START THE DATA

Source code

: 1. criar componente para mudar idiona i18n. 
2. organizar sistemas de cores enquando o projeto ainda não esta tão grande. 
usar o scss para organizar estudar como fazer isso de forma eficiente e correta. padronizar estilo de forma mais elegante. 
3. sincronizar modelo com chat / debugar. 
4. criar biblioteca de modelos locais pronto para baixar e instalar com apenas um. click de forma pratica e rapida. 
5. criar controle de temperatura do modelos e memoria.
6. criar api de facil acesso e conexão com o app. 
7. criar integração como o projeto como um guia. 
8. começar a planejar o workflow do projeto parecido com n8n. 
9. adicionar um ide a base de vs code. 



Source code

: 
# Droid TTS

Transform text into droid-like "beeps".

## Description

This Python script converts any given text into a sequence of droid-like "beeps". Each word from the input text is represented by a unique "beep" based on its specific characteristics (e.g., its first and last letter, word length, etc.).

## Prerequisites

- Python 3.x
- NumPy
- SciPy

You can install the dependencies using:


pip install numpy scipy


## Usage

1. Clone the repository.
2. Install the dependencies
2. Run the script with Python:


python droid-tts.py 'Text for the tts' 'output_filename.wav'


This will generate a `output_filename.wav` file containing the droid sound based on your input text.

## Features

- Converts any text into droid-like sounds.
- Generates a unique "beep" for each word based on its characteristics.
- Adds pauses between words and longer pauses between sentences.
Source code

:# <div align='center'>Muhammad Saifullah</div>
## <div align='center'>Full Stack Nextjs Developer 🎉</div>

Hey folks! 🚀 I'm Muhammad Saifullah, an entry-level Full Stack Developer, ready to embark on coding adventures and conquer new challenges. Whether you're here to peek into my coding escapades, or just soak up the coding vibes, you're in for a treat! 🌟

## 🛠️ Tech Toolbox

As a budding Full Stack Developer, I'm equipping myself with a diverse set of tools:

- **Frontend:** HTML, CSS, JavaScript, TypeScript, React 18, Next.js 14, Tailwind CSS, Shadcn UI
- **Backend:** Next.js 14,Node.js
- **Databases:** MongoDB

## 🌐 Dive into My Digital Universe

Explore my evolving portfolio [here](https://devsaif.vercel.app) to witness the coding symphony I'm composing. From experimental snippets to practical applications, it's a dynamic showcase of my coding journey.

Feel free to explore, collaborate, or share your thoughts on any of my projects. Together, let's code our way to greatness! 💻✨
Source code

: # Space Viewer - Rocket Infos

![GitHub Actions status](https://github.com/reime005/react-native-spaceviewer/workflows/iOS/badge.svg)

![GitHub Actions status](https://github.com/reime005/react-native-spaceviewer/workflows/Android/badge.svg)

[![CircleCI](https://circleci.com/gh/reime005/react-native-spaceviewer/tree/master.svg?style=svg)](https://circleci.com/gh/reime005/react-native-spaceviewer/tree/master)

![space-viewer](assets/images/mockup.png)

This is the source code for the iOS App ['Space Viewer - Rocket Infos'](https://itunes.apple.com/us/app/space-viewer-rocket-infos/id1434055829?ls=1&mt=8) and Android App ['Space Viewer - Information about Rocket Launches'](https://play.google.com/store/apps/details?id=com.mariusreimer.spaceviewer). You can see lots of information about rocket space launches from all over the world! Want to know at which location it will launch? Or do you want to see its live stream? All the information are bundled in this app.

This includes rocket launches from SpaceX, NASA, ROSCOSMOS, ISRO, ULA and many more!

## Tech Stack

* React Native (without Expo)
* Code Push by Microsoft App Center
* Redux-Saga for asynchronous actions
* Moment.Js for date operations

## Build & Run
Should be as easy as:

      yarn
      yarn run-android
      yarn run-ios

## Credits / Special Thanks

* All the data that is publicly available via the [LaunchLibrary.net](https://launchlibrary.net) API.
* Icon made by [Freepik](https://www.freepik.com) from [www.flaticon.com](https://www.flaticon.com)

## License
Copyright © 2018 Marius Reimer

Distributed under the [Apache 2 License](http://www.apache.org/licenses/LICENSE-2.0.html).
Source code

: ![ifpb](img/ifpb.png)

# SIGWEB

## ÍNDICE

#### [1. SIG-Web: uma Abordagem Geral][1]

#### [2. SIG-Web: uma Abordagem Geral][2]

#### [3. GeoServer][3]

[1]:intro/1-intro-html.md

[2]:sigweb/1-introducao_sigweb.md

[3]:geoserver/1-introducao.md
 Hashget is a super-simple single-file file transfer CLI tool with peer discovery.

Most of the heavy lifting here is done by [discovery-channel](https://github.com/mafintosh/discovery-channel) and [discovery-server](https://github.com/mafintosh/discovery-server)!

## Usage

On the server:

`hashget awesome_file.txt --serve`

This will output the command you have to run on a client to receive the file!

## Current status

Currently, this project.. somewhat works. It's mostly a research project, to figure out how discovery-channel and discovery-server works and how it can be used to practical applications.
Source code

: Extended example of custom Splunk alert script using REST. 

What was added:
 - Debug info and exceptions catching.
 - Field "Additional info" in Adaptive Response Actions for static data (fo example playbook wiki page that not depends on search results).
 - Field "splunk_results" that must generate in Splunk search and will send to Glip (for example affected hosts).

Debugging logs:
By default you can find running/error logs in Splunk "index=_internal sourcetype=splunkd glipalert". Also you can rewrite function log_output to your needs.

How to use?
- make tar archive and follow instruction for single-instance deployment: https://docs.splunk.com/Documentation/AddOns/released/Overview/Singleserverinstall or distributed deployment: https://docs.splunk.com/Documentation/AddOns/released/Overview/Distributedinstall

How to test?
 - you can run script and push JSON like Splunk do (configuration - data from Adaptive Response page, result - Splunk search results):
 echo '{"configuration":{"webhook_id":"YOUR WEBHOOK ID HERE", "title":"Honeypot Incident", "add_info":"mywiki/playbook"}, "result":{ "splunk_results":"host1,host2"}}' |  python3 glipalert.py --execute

END THE DATA

DIRECTIONS FOR THIS TASK ::
Repeat, exactly as they stand above, the lines from the line with "- Python 3.x" to the line with "## <div align='center'>Full", both lines included.

OUTPUT OF THE TASK ::
- Python 3.x
- NumPy
- SciPy

You can install the dependencies using:


pip install numpy scipy


## Usage

1. Clone the repository.
2. Install the dependencies
2. Run the script with Python:


python droid-tts.py 'Text for the tts' 'output_filename.wav'


This will generate a `output_filename.wav` file containing the droid sound based on your input text.

## Features

- Converts any text into droid-like sounds.
- Generates a unique "beep" for each word based on its characteristics.
- Adds pauses between words and longer pauses between sentences.
Source code

:# <div align='center'>Muhammad Saifullah</div>
## <div align='center'>Full Stack Nextjs Developer 🎉</div>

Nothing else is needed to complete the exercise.